* _REQUIRED WORK_: Pull every line from the records that has the word "学习笔记" in it.

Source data
______________________________

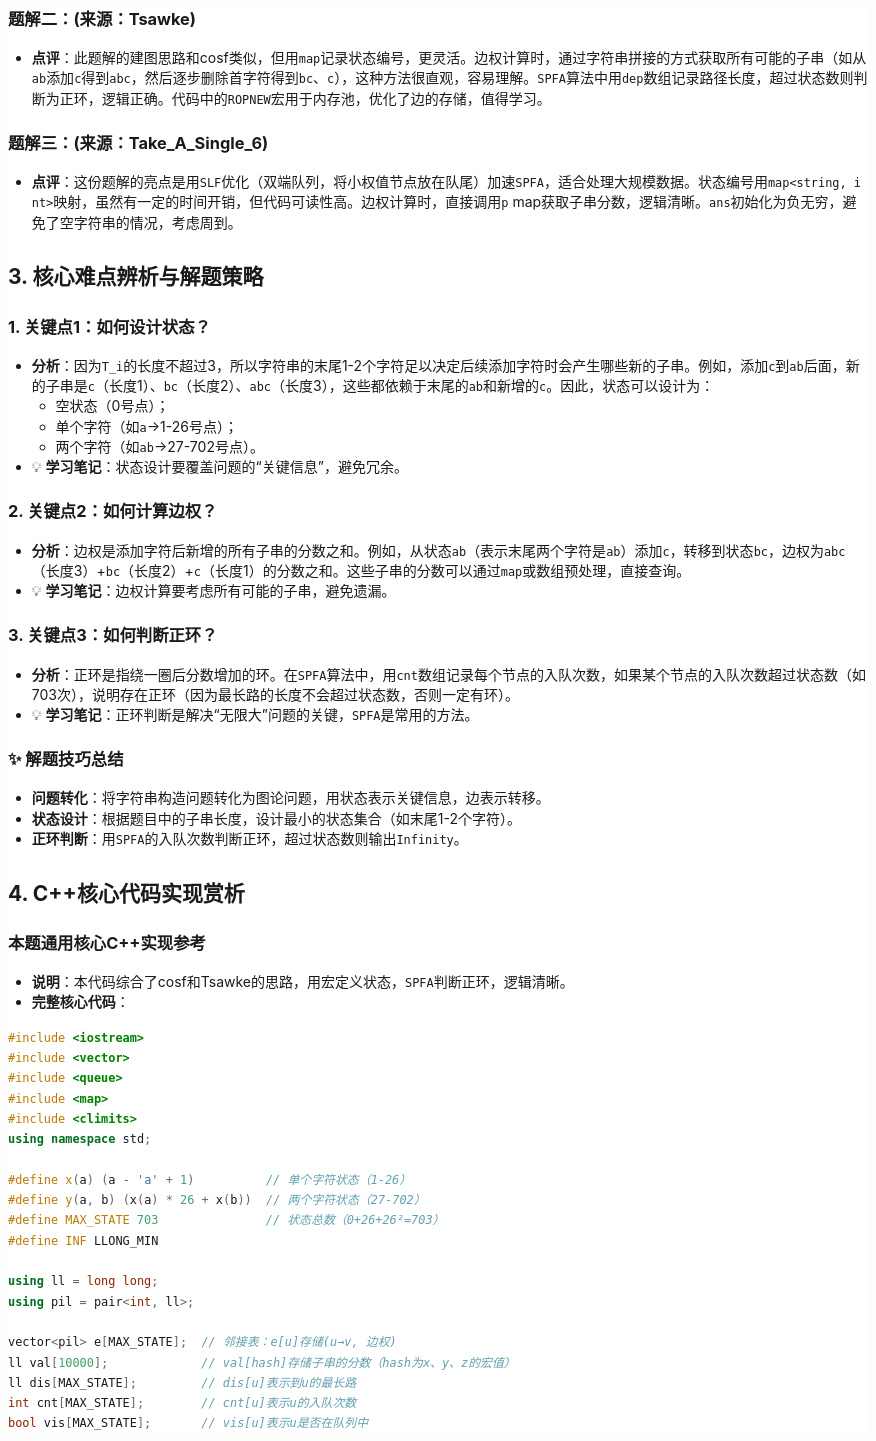 ### 题解二：(来源：Tsawke)  
* **点评**：此题解的建图思路和cosf类似，但用`map`记录状态编号，更灵活。边权计算时，通过字符串拼接的方式获取所有可能的子串（如从`ab`添加`c`得到`abc`，然后逐步删除首字符得到`bc`、`c`），这种方法很直观，容易理解。`SPFA`算法中用`dep`数组记录路径长度，超过状态数则判断为正环，逻辑正确。代码中的`ROPNEW`宏用于内存池，优化了边的存储，值得学习。  

### 题解三：(来源：Take_A_Single_6)  
* **点评**：这份题解的亮点是用`SLF`优化（双端队列，将小权值节点放在队尾）加速`SPFA`，适合处理大规模数据。状态编号用`map<string, int>`映射，虽然有一定的时间开销，但代码可读性高。边权计算时，直接调用`p` map获取子串分数，逻辑清晰。`ans`初始化为负无穷，避免了空字符串的情况，考虑周到。  


## 3. 核心难点辨析与解题策略

### 1. **关键点1：如何设计状态？**  
* **分析**：因为`T_i`的长度不超过3，所以字符串的末尾1-2个字符足以决定后续添加字符时会产生哪些新的子串。例如，添加`c`到`ab`后面，新的子串是`c`（长度1）、`bc`（长度2）、`abc`（长度3），这些都依赖于末尾的`ab`和新增的`c`。因此，状态可以设计为：  
  - 空状态（0号点）；  
  - 单个字符（如`a`→1-26号点）；  
  - 两个字符（如`ab`→27-702号点）。  
* 💡 **学习笔记**：状态设计要覆盖问题的“关键信息”，避免冗余。

### 2. **关键点2：如何计算边权？**  
* **分析**：边权是添加字符后新增的所有子串的分数之和。例如，从状态`ab`（表示末尾两个字符是`ab`）添加`c`，转移到状态`bc`，边权为`abc`（长度3）+`bc`（长度2）+`c`（长度1）的分数之和。这些子串的分数可以通过`map`或数组预处理，直接查询。  
* 💡 **学习笔记**：边权计算要考虑所有可能的子串，避免遗漏。

### 3. **关键点3：如何判断正环？**  
* **分析**：正环是指绕一圈后分数增加的环。在`SPFA`算法中，用`cnt`数组记录每个节点的入队次数，如果某个节点的入队次数超过状态数（如703次），说明存在正环（因为最长路的长度不会超过状态数，否则一定有环）。  
* 💡 **学习笔记**：正环判断是解决“无限大”问题的关键，`SPFA`是常用的方法。


### ✨ 解题技巧总结  
- **问题转化**：将字符串构造问题转化为图论问题，用状态表示关键信息，边表示转移。  
- **状态设计**：根据题目中的子串长度，设计最小的状态集合（如末尾1-2个字符）。  
- **正环判断**：用`SPFA`的入队次数判断正环，超过状态数则输出`Infinity`。  


## 4. C++核心代码实现赏析

### 本题通用核心C++实现参考  
* **说明**：本代码综合了cosf和Tsawke的思路，用宏定义状态，`SPFA`判断正环，逻辑清晰。  
* **完整核心代码**：  
```cpp
#include <iostream>
#include <vector>
#include <queue>
#include <map>
#include <climits>
using namespace std;

#define x(a) (a - 'a' + 1)          // 单个字符状态（1-26）
#define y(a, b) (x(a) * 26 + x(b))  // 两个字符状态（27-702）
#define MAX_STATE 703               // 状态总数（0+26+26²=703）
#define INF LLONG_MIN

using ll = long long;
using pil = pair<int, ll>;

vector<pil> e[MAX_STATE];  // 邻接表：e[u]存储(u→v, 边权)
ll val[10000];             // val[hash]存储子串的分数（hash为x、y、z的宏值）
ll dis[MAX_STATE];         // dis[u]表示到u的最长路
int cnt[MAX_STATE];        // cnt[u]表示u的入队次数
bool vis[MAX_STATE];       // vis[u]表示u是否在队列中
```

[problemUrl]: https://atcoder.jp/contests/abc264/tasks/abc264_g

______________________________

* _EXERCISE RESULT_:
* 💡 **学习笔记**：状态设计要覆盖问题的“关键信息”，避免冗余。
* 💡 **学习笔记**：边权计算要考虑所有可能的子串，避免遗漏。
* 💡 **学习笔记**：正环判断是解决“无限大”问题的关键，`SPFA`是常用的方法。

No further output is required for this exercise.